LAFRANCE (Hianveu, dit Lafrance), FRANÇOIS-XAVIER-STANISLAS, Roman Catholic priest and educator; b. 26 Feb. 1814 in Quebec, son of Louis-Charles Hianveu (Hyanveux), dit Lafrance, a bookbinder, and Marie-Angélique-Émilie McDonell (McDonald); d. 27 Nov. 1867 at Barachois, N.B.
François-Xavier-Stanislas Lafrance’s first ambition had been to become a doctor but the typhoid outbreak of 1837 changed his mind, and in September of that year he entered the Petit Séminaire de Québec. The following year he heard a sermon by a family friend, Bishop Bernard Donald MacDonald*, of Charlottetown, P.E.I., on the need for priests to work in the Acadian parishes. Lafrance went to Prince Edward Island with the bishop in 1838 and after studying at St Andrew’s College was ordained in Rustico on 2 April 1841. For the next 26 years Lafrance worked among the Acadians.
He was a curate during the summer of 1841 in Rustico itself and then moved to Saint John, N.B. From 1842 to 1852 he served as vicar at Tracadie, N.B., where he was also responsible for the neighbouring parishes of Pokemouche-en-Haut, Pokemouche-en-Bas, Neguac, and the Indian mission of Burnt Church.
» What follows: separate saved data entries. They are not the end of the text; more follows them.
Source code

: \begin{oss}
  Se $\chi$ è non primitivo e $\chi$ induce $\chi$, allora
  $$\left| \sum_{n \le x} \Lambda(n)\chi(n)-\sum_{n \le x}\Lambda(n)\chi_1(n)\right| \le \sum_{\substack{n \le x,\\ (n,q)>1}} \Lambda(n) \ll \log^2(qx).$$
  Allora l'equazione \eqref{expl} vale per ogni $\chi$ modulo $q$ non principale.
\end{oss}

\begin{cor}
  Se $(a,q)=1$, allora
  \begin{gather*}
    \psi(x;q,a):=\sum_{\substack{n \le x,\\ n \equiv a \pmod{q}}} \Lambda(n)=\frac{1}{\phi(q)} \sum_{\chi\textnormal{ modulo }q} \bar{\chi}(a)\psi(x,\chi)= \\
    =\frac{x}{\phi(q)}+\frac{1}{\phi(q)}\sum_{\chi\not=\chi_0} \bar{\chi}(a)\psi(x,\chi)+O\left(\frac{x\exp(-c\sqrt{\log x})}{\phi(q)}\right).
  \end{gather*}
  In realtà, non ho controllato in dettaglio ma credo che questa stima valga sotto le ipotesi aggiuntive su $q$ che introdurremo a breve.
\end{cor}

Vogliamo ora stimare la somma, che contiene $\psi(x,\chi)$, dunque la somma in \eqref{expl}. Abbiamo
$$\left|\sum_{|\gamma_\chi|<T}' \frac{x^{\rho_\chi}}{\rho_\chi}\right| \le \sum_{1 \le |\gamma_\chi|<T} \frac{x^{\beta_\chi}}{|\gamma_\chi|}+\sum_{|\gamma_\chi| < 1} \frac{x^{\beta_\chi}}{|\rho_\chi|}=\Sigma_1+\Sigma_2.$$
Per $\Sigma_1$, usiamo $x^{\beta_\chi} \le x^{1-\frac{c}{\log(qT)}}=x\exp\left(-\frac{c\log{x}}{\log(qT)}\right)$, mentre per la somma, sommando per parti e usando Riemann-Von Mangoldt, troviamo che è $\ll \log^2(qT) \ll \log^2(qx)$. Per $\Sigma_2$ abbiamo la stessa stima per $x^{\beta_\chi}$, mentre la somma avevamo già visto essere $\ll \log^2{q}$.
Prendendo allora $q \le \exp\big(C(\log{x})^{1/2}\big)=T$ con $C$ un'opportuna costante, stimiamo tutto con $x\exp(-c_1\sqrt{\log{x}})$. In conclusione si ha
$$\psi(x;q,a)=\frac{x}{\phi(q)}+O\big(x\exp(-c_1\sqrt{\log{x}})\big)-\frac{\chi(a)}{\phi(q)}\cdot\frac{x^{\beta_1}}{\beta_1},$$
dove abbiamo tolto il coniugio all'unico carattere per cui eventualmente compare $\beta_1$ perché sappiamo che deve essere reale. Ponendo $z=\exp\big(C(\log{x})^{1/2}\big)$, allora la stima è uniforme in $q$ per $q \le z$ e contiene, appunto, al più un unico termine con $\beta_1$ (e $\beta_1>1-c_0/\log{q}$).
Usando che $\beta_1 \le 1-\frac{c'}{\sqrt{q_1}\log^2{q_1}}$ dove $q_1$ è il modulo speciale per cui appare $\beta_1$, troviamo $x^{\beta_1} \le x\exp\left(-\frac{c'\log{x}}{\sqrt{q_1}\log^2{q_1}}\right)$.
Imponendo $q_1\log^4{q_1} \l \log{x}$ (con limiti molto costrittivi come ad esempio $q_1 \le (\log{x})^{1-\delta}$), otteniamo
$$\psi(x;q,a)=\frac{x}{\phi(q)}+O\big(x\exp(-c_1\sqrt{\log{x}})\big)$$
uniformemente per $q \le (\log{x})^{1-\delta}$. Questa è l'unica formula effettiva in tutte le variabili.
His first task was to organize the parishes, for until his arrival the cure had been attached to Caraquet. He had some basis on which to build, for between them the settlements at Pokemouche had a chapel and a schoolhouse. The teacher, however, usually taught in several places and spent only six or seven weeks at one time in any village. Neguac had a wooden chapel but Burnt Church had only the ruins which gave the settlement its name. Tracadie’s fine church had been completed in 1823 but the community had no school. For ten years Lafrance expanded and rebuilt churches and carried out all the normal duties of a parish priest. He also established a school at Tracadie despite the difficulty of obtaining permanent staff.
His most remarkable achievement during these ten years, however, was his work in the establishment of the lazaret at Tracadie. The existence of leprosy in New Brunswick had not been remarked at the beginning of the 19th century, but by 1844, after Lafrance led a delegation of prominent citizens to Fredericton to urge government action, Lieutenant Governor Sir William Colebrooke established a commission, which included among others Lafrance, Joseph Cunard, and Alexander Rankin*, to cope with this scourge. That year Lafrance assisted in the movement of lepers to Sheldrake Island. In 1849 he supervised the establishment of a permanent refuge for lepers at Tracadie [see Charles-Marie Labillois], which was maintained and developed until the repeal of the Leprosy Act in 1971.
In 1852 Lafrance was transferred to Memramcook, the centre of an Acadian population of some 4,000, with responsibility for the neighbouring parishes of Petitcodiac, Irishtown, Scoudouc, and Moncton. Here in 1854 he set about the founding of Collège Saint-Thomas. In his appeals to parishioners for funds he stressed that as far as education was concerned the Acadians had never been justly treated. His vision was to provide the Acadians with their own élite of priests, merchants, doctors, lawyers, and even judges. During his tenure of office at Memramcook, however, his efforts had no real success. Lack of episcopal support meant the closing of the college in 1862. His last action as vicar of Memramcook, in June 1864, was to welcome as his successor Father Camille Lefebvre*, who was able to succeed where Lafrance had failed. The college he established that same year as the Collège Saint-Joseph exists today as the Université de Moncton.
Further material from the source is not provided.